PROVIDED RECORDS:

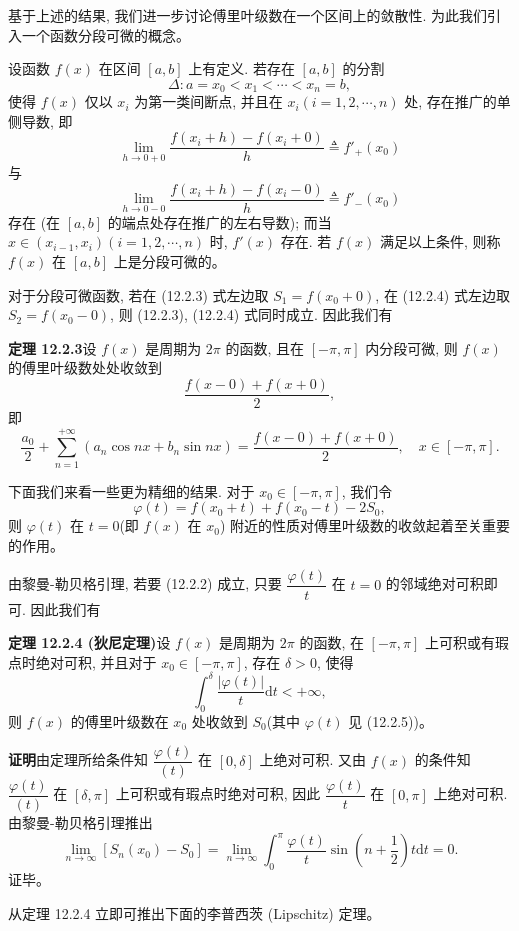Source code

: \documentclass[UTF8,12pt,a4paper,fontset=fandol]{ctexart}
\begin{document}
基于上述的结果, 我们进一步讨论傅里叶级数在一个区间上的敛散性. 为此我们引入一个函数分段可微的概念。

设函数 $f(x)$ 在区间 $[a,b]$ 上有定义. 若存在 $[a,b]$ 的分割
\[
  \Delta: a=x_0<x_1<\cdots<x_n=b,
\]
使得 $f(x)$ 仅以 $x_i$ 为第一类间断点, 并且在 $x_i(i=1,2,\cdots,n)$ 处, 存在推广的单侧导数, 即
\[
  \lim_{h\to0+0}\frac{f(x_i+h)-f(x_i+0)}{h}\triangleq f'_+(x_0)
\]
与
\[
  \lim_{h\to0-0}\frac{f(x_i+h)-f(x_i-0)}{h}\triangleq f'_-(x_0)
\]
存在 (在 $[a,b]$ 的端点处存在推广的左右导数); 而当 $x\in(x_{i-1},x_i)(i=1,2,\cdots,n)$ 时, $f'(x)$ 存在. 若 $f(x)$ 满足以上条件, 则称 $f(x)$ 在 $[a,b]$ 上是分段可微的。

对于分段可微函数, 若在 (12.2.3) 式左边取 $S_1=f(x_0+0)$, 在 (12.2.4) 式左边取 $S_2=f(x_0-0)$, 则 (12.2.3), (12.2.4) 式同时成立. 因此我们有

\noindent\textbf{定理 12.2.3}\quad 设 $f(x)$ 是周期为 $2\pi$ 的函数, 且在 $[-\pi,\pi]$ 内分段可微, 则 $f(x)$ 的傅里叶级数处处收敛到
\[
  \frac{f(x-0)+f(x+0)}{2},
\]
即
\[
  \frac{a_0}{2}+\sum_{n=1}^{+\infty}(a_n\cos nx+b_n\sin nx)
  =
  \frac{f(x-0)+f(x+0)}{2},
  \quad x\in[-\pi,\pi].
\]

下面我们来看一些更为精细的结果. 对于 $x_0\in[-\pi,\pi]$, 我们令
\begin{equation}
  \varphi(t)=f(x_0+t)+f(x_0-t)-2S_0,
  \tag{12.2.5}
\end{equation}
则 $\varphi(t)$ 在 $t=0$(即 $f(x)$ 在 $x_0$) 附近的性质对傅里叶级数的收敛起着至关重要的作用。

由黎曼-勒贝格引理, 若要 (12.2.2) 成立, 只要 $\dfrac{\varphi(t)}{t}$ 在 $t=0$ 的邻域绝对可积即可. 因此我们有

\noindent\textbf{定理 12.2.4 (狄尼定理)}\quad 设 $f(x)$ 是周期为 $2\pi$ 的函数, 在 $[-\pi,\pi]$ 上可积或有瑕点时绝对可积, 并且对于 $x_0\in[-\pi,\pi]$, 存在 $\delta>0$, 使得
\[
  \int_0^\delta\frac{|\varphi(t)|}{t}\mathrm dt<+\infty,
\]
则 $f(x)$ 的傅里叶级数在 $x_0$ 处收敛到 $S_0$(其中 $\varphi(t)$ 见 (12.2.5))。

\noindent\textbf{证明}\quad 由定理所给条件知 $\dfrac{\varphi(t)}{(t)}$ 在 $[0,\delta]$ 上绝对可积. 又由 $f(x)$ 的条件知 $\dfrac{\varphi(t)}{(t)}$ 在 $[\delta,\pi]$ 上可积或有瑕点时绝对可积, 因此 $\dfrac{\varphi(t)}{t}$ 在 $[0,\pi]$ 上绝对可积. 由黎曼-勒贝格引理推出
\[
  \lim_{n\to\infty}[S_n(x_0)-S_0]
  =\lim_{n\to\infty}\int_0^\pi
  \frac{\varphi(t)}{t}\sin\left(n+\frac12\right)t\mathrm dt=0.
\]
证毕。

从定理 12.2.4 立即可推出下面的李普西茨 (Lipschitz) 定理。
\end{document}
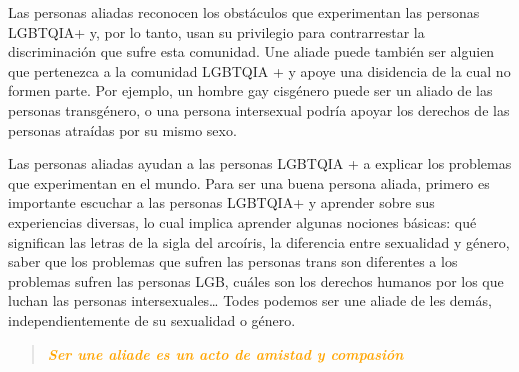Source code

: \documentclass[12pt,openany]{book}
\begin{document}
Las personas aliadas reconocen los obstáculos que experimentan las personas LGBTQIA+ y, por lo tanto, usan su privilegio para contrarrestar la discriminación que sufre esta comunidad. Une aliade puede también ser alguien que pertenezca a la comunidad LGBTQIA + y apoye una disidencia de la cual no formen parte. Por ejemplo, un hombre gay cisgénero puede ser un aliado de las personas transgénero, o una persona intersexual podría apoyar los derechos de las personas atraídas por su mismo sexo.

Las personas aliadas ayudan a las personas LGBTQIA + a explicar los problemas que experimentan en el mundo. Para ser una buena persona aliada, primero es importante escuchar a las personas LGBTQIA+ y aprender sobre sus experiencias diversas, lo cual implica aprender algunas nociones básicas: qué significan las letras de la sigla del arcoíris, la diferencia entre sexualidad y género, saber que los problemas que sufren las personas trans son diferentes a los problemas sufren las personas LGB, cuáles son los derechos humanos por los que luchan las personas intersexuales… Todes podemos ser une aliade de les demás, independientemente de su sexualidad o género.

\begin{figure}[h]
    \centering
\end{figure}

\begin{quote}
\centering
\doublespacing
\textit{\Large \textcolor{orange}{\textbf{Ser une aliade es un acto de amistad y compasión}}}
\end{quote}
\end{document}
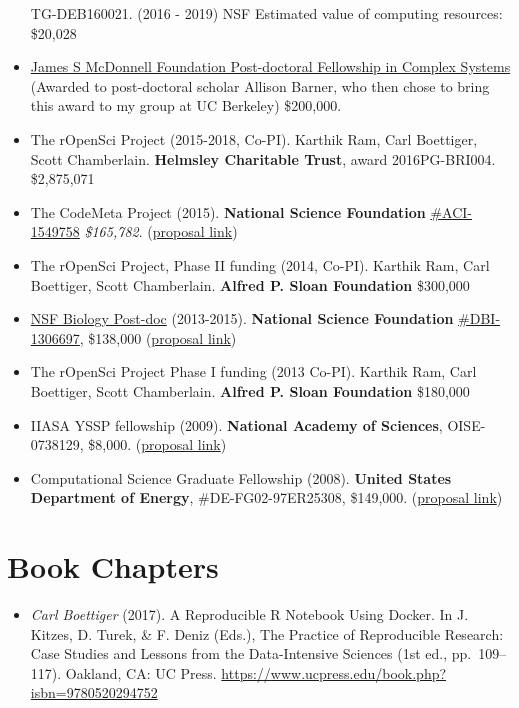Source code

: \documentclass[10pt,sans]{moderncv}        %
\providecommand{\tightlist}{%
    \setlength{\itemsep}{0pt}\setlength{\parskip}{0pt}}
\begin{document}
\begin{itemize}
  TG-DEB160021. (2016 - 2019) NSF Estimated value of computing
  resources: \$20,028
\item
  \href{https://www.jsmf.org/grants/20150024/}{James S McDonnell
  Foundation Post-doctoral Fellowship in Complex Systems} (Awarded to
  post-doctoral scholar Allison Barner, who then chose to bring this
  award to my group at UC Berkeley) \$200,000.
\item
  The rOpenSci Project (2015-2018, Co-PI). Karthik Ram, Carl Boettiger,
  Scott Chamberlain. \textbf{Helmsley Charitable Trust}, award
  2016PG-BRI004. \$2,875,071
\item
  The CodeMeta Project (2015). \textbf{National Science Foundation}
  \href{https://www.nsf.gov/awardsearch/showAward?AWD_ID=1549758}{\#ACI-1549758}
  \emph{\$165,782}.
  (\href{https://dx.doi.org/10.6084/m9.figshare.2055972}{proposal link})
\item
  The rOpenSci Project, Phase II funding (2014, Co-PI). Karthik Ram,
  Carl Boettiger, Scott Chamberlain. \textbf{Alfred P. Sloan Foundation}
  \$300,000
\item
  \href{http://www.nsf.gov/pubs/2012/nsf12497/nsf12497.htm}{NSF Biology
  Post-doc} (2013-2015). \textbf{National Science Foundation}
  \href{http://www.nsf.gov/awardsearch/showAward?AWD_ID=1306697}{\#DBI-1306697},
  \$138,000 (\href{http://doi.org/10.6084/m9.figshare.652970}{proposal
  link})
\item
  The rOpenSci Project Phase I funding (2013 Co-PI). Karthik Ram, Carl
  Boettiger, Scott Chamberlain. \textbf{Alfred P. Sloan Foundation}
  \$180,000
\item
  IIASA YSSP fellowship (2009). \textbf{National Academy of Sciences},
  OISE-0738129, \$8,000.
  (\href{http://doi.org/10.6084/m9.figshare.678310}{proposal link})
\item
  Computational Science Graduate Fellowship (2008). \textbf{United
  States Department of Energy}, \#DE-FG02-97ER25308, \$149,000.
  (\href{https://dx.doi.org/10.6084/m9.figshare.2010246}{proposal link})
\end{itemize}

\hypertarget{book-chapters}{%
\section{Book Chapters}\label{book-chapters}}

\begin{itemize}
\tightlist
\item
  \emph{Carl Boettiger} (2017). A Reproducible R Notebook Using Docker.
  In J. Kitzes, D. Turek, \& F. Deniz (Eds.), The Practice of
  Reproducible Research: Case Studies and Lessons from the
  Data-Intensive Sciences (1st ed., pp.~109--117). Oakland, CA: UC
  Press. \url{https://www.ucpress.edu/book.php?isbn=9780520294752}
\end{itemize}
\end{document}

WHAT YOU NEED TO DO:
Reprint exactly the lines above that start at the one with "Computational Science Graduate" and end at the one with "Notebook Using Docker.", keeping both and adding none.

OUTPUT FOR THIS TASK:
  Computational Science Graduate Fellowship (2008). \textbf{United
  States Department of Energy}, \#DE-FG02-97ER25308, \$149,000.
  (\href{https://dx.doi.org/10.6084/m9.figshare.2010246}{proposal link})
\end{itemize}

\hypertarget{book-chapters}{%
\section{Book Chapters}\label{book-chapters}}

\begin{itemize}
\tightlist
\item
  \emph{Carl Boettiger} (2017). A Reproducible R Notebook Using Docker.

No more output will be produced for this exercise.